Segment Open

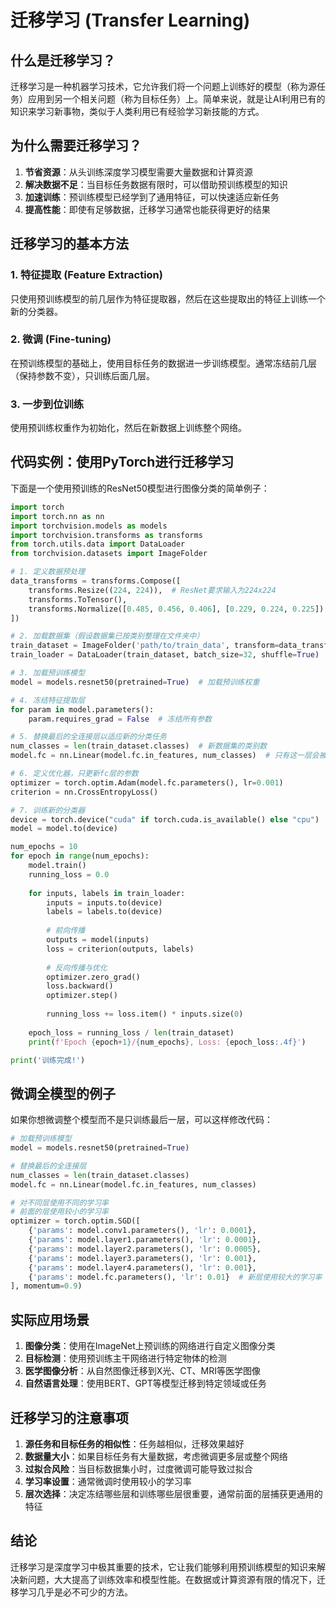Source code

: # 迁移学习 (Transfer Learning)

## 什么是迁移学习？

迁移学习是一种机器学习技术，它允许我们将一个问题上训练好的模型（称为源任务）应用到另一个相关问题（称为目标任务）上。简单来说，就是让AI利用已有的知识来学习新事物，类似于人类利用已有经验学习新技能的方式。

## 为什么需要迁移学习？

1. **节省资源**：从头训练深度学习模型需要大量数据和计算资源
2. **解决数据不足**：当目标任务数据有限时，可以借助预训练模型的知识
3. **加速训练**：预训练模型已经学到了通用特征，可以快速适应新任务
4. **提高性能**：即使有足够数据，迁移学习通常也能获得更好的结果

## 迁移学习的基本方法

### 1. 特征提取 (Feature Extraction)

只使用预训练模型的前几层作为特征提取器，然后在这些提取出的特征上训练一个新的分类器。

### 2. 微调 (Fine-tuning)

在预训练模型的基础上，使用目标任务的数据进一步训练模型。通常冻结前几层（保持参数不变），只训练后面几层。

### 3. 一步到位训练

使用预训练权重作为初始化，然后在新数据上训练整个网络。

## 代码实例：使用PyTorch进行迁移学习

下面是一个使用预训练的ResNet50模型进行图像分类的简单例子：

```python
import torch
import torch.nn as nn
import torchvision.models as models
import torchvision.transforms as transforms
from torch.utils.data import DataLoader
from torchvision.datasets import ImageFolder

# 1. 定义数据预处理
data_transforms = transforms.Compose([
    transforms.Resize((224, 224)),  # ResNet要求输入为224x224
    transforms.ToTensor(),
    transforms.Normalize([0.485, 0.456, 0.406], [0.229, 0.224, 0.225])  # ImageNet预训练模型的标准化参数
])

# 2. 加载数据集（假设数据集已按类别整理在文件夹中）
train_dataset = ImageFolder('path/to/train_data', transform=data_transforms)
train_loader = DataLoader(train_dataset, batch_size=32, shuffle=True)

# 3. 加载预训练模型
model = models.resnet50(pretrained=True)  # 加载预训练权重

# 4. 冻结特征提取层
for param in model.parameters():
    param.requires_grad = False  # 冻结所有参数

# 5. 替换最后的全连接层以适应新的分类任务
num_classes = len(train_dataset.classes)  # 新数据集的类别数
model.fc = nn.Linear(model.fc.in_features, num_classes)  # 只有这一层会被训练

# 6. 定义优化器，只更新fc层的参数
optimizer = torch.optim.Adam(model.fc.parameters(), lr=0.001)
criterion = nn.CrossEntropyLoss()

# 7. 训练新的分类器
device = torch.device("cuda" if torch.cuda.is_available() else "cpu")
model = model.to(device)

num_epochs = 10
for epoch in range(num_epochs):
    model.train()
    running_loss = 0.0
    
    for inputs, labels in train_loader:
        inputs = inputs.to(device)
        labels = labels.to(device)
        
        # 前向传播
        outputs = model(inputs)
        loss = criterion(outputs, labels)
        
        # 反向传播与优化
        optimizer.zero_grad()
        loss.backward()
        optimizer.step()
        
        running_loss += loss.item() * inputs.size(0)
    
    epoch_loss = running_loss / len(train_dataset)
    print(f'Epoch {epoch+1}/{num_epochs}, Loss: {epoch_loss:.4f}')

print('训练完成!')
```

## 微调全模型的例子

如果你想微调整个模型而不是只训练最后一层，可以这样修改代码：

```python
# 加载预训练模型
model = models.resnet50(pretrained=True)

# 替换最后的全连接层
num_classes = len(train_dataset.classes)
model.fc = nn.Linear(model.fc.in_features, num_classes)

# 对不同层使用不同的学习率
# 前面的层使用较小的学习率
optimizer = torch.optim.SGD([
    {'params': model.conv1.parameters(), 'lr': 0.0001},
    {'params': model.layer1.parameters(), 'lr': 0.0001},
    {'params': model.layer2.parameters(), 'lr': 0.0005},
    {'params': model.layer3.parameters(), 'lr': 0.001},
    {'params': model.layer4.parameters(), 'lr': 0.001},
    {'params': model.fc.parameters(), 'lr': 0.01}  # 新层使用较大的学习率
], momentum=0.9)
```

## 实际应用场景

1. **图像分类**：使用在ImageNet上预训练的网络进行自定义图像分类
2. **目标检测**：使用预训练主干网络进行特定物体的检测
3. **医学图像分析**：从自然图像迁移到X光、CT、MRI等医学图像
4. **自然语言处理**：使用BERT、GPT等模型迁移到特定领域或任务

## 迁移学习的注意事项

1. **源任务和目标任务的相似性**：任务越相似，迁移效果越好
2. **数据量大小**：如果目标任务有大量数据，考虑微调更多层或整个网络
3. **过拟合风险**：当目标数据集小时，过度微调可能导致过拟合
4. **学习率设置**：通常微调时使用较小的学习率
5. **层次选择**：决定冻结哪些层和训练哪些层很重要，通常前面的层捕获更通用的特征

## 结论

迁移学习是深度学习中极其重要的技术，它让我们能够利用预训练模型的知识来解决新问题，大大提高了训练效率和模型性能。在数据或计算资源有限的情况下，迁移学习几乎是必不可少的方法。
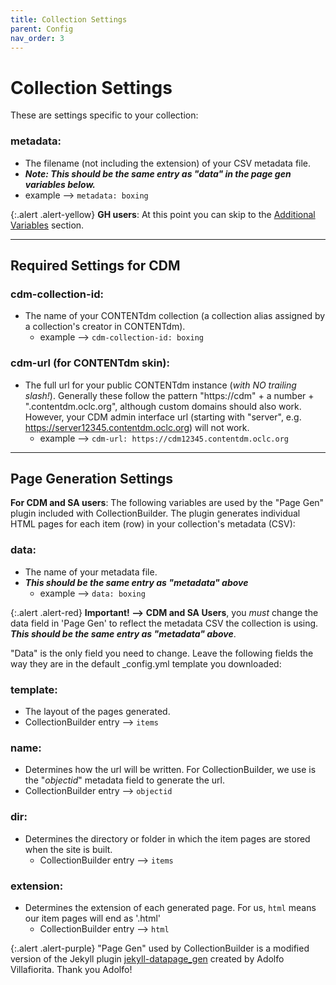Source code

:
 ```yaml
---
title: Collection Settings
parent: Config
nav_order: 3
---
```


# Collection Settings

These are settings specific to your collection:

### metadata: 

- The filename (not including the extension) of your CSV metadata file. 
- ***Note: This should be the same entry as "data" in the page gen variables below.***
- example --> `metadata: boxing`

{:.alert .alert-yellow}
**GH users**: At this point you can skip to the [Additional Variables](../additional) section.

---

## Required Settings for CDM

### cdm-collection-id: 

- The name of your CONTENTdm collection (a collection alias assigned by a collection's creator in CONTENTdm).
	- example --> `cdm-collection-id: boxing` 

### cdm-url (for CONTENTdm skin): 

- The full url for your public CONTENTdm instance (*with NO trailing slash!*). Generally these follow the pattern "https://cdm" + a number + ".contentdm.oclc.org", although custom domains should also work. However, your CDM admin interface url (starting with "server", e.g. https://server12345.contentdm.oclc.org) will not work.
	- example --> `cdm-url: https://cdm12345.contentdm.oclc.org`

---

## Page Generation Settings

**For CDM and SA users**: The following variables are used by the "Page Gen" plugin included with CollectionBuilder.
The plugin generates individual HTML pages for each item (row) in your collection's metadata (CSV):

### data: 

- The name of your metadata file. 
- ***This should be the same entry as "metadata" above***
	- example --> `data: boxing`

{:.alert .alert-red}
**Important! -->** **CDM and SA Users**, you *must* change the data field in 'Page Gen' to reflect the metadata CSV the collection is using. ***This should be the same entry as "metadata" above***.

"Data" is the only field you need to change. Leave the following fields the way they are in the default _config.yml template you downloaded:

### template: 

- The layout of the pages generated. 
- CollectionBuilder entry --> `items`

### name: 

- Determines how the url will be written. For CollectionBuilder, we use is the "*objectid*" metadata field to generate the url.
- CollectionBuilder entry --> `objectid`

### dir: 

- Determines the directory or folder in which the item pages are stored when the site is built. 
	- CollectionBuilder entry --> `items`

### extension: 

- Determines the extension of each generated page. For us, `html` means our item pages will end as '.html' 
	- CollectionBuilder entry --> `html`

{:.alert .alert-purple}
"Page Gen" used by CollectionBuilder is a modified version of the Jekyll plugin [jekyll-datapage_gen](https://github.com/avillafiorita/jekyll-datapage_gen) created by Adolfo Villafiorita. Thank you Adolfo!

Segment Closed

All entries, top to bottom, should be retyped exactly; the pictures should not be.

Source code

: # 迁移学习 (Transfer Learning)

## 什么是迁移学习？

迁移学习是一种机器学习技术，它允许我们将一个问题上训练好的模型（称为源任务）应用到另一个相关问题（称为目标任务）上。简单来说，就是让AI利用已有的知识来学习新事物，类似于人类利用已有经验学习新技能的方式。

## 为什么需要迁移学习？

1. **节省资源**：从头训练深度学习模型需要大量数据和计算资源
2. **解决数据不足**：当目标任务数据有限时，可以借助预训练模型的知识
3. **加速训练**：预训练模型已经学到了通用特征，可以快速适应新任务
4. **提高性能**：即使有足够数据，迁移学习通常也能获得更好的结果

## 迁移学习的基本方法

### 1. 特征提取 (Feature Extraction)

只使用预训练模型的前几层作为特征提取器，然后在这些提取出的特征上训练一个新的分类器。

### 2. 微调 (Fine-tuning)

在预训练模型的基础上，使用目标任务的数据进一步训练模型。通常冻结前几层（保持参数不变），只训练后面几层。

### 3. 一步到位训练

使用预训练权重作为初始化，然后在新数据上训练整个网络。

## 代码实例：使用PyTorch进行迁移学习

下面是一个使用预训练的ResNet50模型进行图像分类的简单例子：

```python
import torch
import torch.nn as nn
import torchvision.models as models
import torchvision.transforms as transforms
from torch.utils.data import DataLoader
from torchvision.datasets import ImageFolder

# 1. 定义数据预处理
data_transforms = transforms.Compose([
    transforms.Resize((224, 224)),  # ResNet要求输入为224x224
    transforms.ToTensor(),
    transforms.Normalize([0.485, 0.456, 0.406], [0.229, 0.224, 0.225])  # ImageNet预训练模型的标准化参数
])

# 2. 加载数据集（假设数据集已按类别整理在文件夹中）
train_dataset = ImageFolder('path/to/train_data', transform=data_transforms)
train_loader = DataLoader(train_dataset, batch_size=32, shuffle=True)

# 3. 加载预训练模型
model = models.resnet50(pretrained=True)  # 加载预训练权重

# 4. 冻结特征提取层
for param in model.parameters():
    param.requires_grad = False  # 冻结所有参数

# 5. 替换最后的全连接层以适应新的分类任务
num_classes = len(train_dataset.classes)  # 新数据集的类别数
model.fc = nn.Linear(model.fc.in_features, num_classes)  # 只有这一层会被训练

# 6. 定义优化器，只更新fc层的参数
optimizer = torch.optim.Adam(model.fc.parameters(), lr=0.001)
criterion = nn.CrossEntropyLoss()

# 7. 训练新的分类器
device = torch.device("cuda" if torch.cuda.is_available() else "cpu")
model = model.to(device)

num_epochs = 10
for epoch in range(num_epochs):
    model.train()
    running_loss = 0.0
    
    for inputs, labels in train_loader:
        inputs = inputs.to(device)
        labels = labels.to(device)
        
        # 前向传播
        outputs = model(inputs)
        loss = criterion(outputs, labels)
        
        # 反向传播与优化
        optimizer.zero_grad()
        loss.backward()
        optimizer.step()
        
        running_loss += loss.item() * inputs.size(0)
    
    epoch_loss = running_loss / len(train_dataset)
    print(f'Epoch {epoch+1}/{num_epochs}, Loss: {epoch_loss:.4f}')

print('训练完成!')
```

## 微调全模型的例子

如果你想微调整个模型而不是只训练最后一层，可以这样修改代码：

```python
# 加载预训练模型
model = models.resnet50(pretrained=True)

# 替换最后的全连接层
num_classes = len(train_dataset.classes)
model.fc = nn.Linear(model.fc.in_features, num_classes)

# 对不同层使用不同的学习率
# 前面的层使用较小的学习率
optimizer = torch.optim.SGD([
    {'params': model.conv1.parameters(), 'lr': 0.0001},
    {'params': model.layer1.parameters(), 'lr': 0.0001},
    {'params': model.layer2.parameters(), 'lr': 0.0005},
    {'params': model.layer3.parameters(), 'lr': 0.001},
    {'params': model.layer4.parameters(), 'lr': 0.001},
    {'params': model.fc.parameters(), 'lr': 0.01}  # 新层使用较大的学习率
], momentum=0.9)
```

## 实际应用场景

1. **图像分类**：使用在ImageNet上预训练的网络进行自定义图像分类
2. **目标检测**：使用预训练主干网络进行特定物体的检测
3. **医学图像分析**：从自然图像迁移到X光、CT、MRI等医学图像
4. **自然语言处理**：使用BERT、GPT等模型迁移到特定领域或任务

## 迁移学习的注意事项

1. **源任务和目标任务的相似性**：任务越相似，迁移效果越好
2. **数据量大小**：如果目标任务有大量数据，考虑微调更多层或整个网络
3. **过拟合风险**：当目标数据集小时，过度微调可能导致过拟合
4. **学习率设置**：通常微调时使用较小的学习率
5. **层次选择**：决定冻结哪些层和训练哪些层很重要，通常前面的层捕获更通用的特征

## 结论

迁移学习是深度学习中极其重要的技术，它让我们能够利用预训练模型的知识来解决新问题，大大提高了训练效率和模型性能。在数据或计算资源有限的情况下，迁移学习几乎是必不可少的方法。
Source code

:
 ```yaml
---
title: Collection Settings
parent: Config
nav_order: 3
---
```


# Collection Settings

These are settings specific to your collection:

### metadata: 

- The filename (not including the extension) of your CSV metadata file. 
- ***Note: This should be the same entry as "data" in the page gen variables below.***
- example --> `metadata: boxing`

{:.alert .alert-yellow}
**GH users**: At this point you can skip to the [Additional Variables](../additional) section.

---

## Required Settings for CDM

### cdm-collection-id: 

- The name of your CONTENTdm collection (a collection alias assigned by a collection's creator in CONTENTdm).
	- example --> `cdm-collection-id: boxing` 

### cdm-url (for CONTENTdm skin): 

- The full url for your public CONTENTdm instance (*with NO trailing slash!*). Generally these follow the pattern "https://cdm" + a number + ".contentdm.oclc.org", although custom domains should also work. However, your CDM admin interface url (starting with "server", e.g. https://server12345.contentdm.oclc.org) will not work.
	- example --> `cdm-url: https://cdm12345.contentdm.oclc.org`

---

## Page Generation Settings

**For CDM and SA users**: The following variables are used by the "Page Gen" plugin included with CollectionBuilder.
The plugin generates individual HTML pages for each item (row) in your collection's metadata (CSV):

### data: 

- The name of your metadata file. 
- ***This should be the same entry as "metadata" above***
	- example --> `data: boxing`

{:.alert .alert-red}
**Important! -->** **CDM and SA Users**, you *must* change the data field in 'Page Gen' to reflect the metadata CSV the collection is using. ***This should be the same entry as "metadata" above***.

"Data" is the only field you need to change. Leave the following fields the way they are in the default _config.yml template you downloaded:

### template: 

- The layout of the pages generated. 
- CollectionBuilder entry --> `items`

### name: 

- Determines how the url will be written. For CollectionBuilder, we use is the "*objectid*" metadata field to generate the url.
- CollectionBuilder entry --> `objectid`

### dir: 

- Determines the directory or folder in which the item pages are stored when the site is built. 
	- CollectionBuilder entry --> `items`

### extension: 

- Determines the extension of each generated page. For us, `html` means our item pages will end as '.html' 
	- CollectionBuilder entry --> `html`

{:.alert .alert-purple}
"Page Gen" used by CollectionBuilder is a modified version of the Jekyll plugin [jekyll-datapage_gen](https://github.com/avillafiorita/jekyll-datapage_gen) created by Adolfo Villafiorita. Thank you Adolfo!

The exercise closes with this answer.